FILE PHOTO: Polish protesters against events, groups and profiles blocked by Facebook in front of the Facebook Office in Warsaw, Poland, Saturday, Nov. 5, 2016.Credit: Czarek Sokolowski, AP
Oded Yaron
Oded Yaron

“If I were to run, I’d run as a Republican. They’re the dumbest group of voters in the country. They believe anything on Fox News, I could lie and they’d still eat it up. I bet my numbers would be terrific.” Donald Trump didn’t actually say this in a 1998 People Magazine interview, but that minor detail didn’t stop thousands of people from sharing the quote on Facebook and believing that it was true (I pray I wasn’t among the sharers, but I really can’t be sure).

The same thing happened with the “proof” that the creators of “The Simpsons” had predicted the future.
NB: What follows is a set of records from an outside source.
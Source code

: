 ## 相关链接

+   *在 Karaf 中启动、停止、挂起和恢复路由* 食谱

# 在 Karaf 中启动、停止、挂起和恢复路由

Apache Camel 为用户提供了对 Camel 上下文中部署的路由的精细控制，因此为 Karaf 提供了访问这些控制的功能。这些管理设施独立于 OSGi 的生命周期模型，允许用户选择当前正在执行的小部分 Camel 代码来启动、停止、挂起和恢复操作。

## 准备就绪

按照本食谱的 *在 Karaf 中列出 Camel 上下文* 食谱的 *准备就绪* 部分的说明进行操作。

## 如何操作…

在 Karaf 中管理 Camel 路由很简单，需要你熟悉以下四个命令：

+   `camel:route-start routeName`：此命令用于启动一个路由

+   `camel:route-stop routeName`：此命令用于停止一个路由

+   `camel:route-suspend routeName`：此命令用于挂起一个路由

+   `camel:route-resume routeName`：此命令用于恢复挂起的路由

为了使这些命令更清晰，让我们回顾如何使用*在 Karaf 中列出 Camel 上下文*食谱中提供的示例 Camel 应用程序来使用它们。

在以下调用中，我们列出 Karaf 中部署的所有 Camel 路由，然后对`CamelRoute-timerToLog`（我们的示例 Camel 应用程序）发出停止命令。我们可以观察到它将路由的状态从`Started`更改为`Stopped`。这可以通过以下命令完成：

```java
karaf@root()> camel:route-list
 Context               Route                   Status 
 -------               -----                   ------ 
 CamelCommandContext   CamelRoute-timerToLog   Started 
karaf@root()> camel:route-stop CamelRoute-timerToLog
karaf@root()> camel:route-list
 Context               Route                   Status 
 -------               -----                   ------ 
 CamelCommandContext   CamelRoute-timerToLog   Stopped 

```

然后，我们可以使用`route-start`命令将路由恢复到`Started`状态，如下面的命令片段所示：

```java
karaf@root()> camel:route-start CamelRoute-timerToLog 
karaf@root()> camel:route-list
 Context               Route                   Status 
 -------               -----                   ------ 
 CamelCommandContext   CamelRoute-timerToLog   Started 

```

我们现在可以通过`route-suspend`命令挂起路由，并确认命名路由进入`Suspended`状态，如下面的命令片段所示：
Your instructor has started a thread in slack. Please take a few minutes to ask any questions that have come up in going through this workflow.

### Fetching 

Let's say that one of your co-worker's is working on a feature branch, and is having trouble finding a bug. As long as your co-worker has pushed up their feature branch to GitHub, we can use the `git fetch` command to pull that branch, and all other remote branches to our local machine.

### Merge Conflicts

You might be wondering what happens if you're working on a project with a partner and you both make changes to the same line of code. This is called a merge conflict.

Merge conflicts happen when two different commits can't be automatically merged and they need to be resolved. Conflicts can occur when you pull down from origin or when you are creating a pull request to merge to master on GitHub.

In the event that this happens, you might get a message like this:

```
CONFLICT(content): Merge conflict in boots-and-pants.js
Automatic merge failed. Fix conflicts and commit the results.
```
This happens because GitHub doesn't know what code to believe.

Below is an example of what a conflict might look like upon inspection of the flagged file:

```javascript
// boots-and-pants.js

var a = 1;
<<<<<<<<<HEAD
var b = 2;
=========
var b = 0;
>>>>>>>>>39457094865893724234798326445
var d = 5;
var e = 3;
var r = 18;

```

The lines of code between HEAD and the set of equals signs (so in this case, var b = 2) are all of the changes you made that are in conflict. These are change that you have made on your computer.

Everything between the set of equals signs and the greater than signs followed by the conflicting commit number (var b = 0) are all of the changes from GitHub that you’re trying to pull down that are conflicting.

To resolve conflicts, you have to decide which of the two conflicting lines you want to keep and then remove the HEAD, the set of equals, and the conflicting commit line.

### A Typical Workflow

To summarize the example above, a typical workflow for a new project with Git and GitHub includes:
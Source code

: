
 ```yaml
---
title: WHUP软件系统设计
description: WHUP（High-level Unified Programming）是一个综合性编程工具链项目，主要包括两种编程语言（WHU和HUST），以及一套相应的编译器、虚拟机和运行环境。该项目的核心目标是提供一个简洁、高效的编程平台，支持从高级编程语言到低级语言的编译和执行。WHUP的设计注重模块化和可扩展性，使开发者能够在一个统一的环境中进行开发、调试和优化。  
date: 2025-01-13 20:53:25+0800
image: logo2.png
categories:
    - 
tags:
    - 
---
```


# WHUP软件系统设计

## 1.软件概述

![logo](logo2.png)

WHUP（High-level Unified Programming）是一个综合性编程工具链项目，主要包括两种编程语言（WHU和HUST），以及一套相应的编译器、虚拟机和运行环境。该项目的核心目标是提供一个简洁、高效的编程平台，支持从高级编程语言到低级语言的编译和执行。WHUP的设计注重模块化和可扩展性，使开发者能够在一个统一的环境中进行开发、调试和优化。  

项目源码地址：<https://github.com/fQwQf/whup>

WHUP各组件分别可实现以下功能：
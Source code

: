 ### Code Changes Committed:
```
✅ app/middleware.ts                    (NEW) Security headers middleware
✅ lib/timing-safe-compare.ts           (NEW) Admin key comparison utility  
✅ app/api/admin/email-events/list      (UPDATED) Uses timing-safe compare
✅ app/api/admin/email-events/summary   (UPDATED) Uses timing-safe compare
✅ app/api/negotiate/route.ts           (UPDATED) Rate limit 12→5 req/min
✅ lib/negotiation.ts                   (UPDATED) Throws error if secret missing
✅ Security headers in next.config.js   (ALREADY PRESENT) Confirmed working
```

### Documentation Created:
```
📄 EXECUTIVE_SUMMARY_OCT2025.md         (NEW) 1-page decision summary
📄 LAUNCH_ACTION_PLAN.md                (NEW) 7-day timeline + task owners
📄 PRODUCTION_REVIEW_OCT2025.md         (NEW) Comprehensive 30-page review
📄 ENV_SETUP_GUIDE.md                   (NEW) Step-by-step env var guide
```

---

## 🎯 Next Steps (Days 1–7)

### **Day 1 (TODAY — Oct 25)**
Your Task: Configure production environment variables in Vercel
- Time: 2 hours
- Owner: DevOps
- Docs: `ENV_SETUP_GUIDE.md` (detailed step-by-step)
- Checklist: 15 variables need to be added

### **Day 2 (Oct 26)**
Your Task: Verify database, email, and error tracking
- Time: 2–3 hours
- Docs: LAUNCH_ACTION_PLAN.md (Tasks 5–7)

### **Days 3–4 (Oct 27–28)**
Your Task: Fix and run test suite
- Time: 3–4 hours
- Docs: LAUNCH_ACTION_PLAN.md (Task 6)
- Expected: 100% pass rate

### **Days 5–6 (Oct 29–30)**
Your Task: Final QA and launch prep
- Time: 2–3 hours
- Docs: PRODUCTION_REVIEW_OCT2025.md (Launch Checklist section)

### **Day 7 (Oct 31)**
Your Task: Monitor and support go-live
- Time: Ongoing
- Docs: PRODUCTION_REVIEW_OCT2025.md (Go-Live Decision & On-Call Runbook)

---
Turns out the shot from the show of Trump declaring his candidacy, complete with him descending on the escalator, was not taken from a 16-year-old episode, but from a short video posted on the Fox Animation Channel in July 2015.

These are just two of the myriad false stories that were spread during the recent election campaign via Facebook, Twitter and WhatsApp groups, shared thousands of times over. For the most part, people clicked on “Share” without giving a moment’s thought to the most basic question: Is this authentic? Nowadays, with the information we digest coming in nonstop bursts of clickbait headlines, critical thinking has largely become a quaint relic of the past.

Until now, this was a subject for dry research studies, occasional journalistic laments and possibly Facebook discussions, but the just-ended United States election campaign was the perfect storm that made social media’s effect on “truth” and facts a burning issue for America and beyond.

The “filter bubbles” that Facebook is so good at putting us in, so we’ll only hear others who think like us and won’t want to leave the site for a minute, meshed with the ease with which social media enables the dissemination of news from a wide range of uncorroborated sources. And this was happening just as, for economic reasons – Facebook’s business model is based on the dissemination of funded posts – the company was reducing the dissemination of established sources.

Facebook chief Mark Zuckerberg says he was not to blame for Trump's victory.Credit: Lluis Gene, AFP

Facebook founder Mark Zuckerberg has been trying to put out the fire. The company is merely a channel for communication and has no influence, he maintains, insisting that false news stories are just a tiny fraction of the material shared on the network. But even some Facebook employees have rejected these arguments.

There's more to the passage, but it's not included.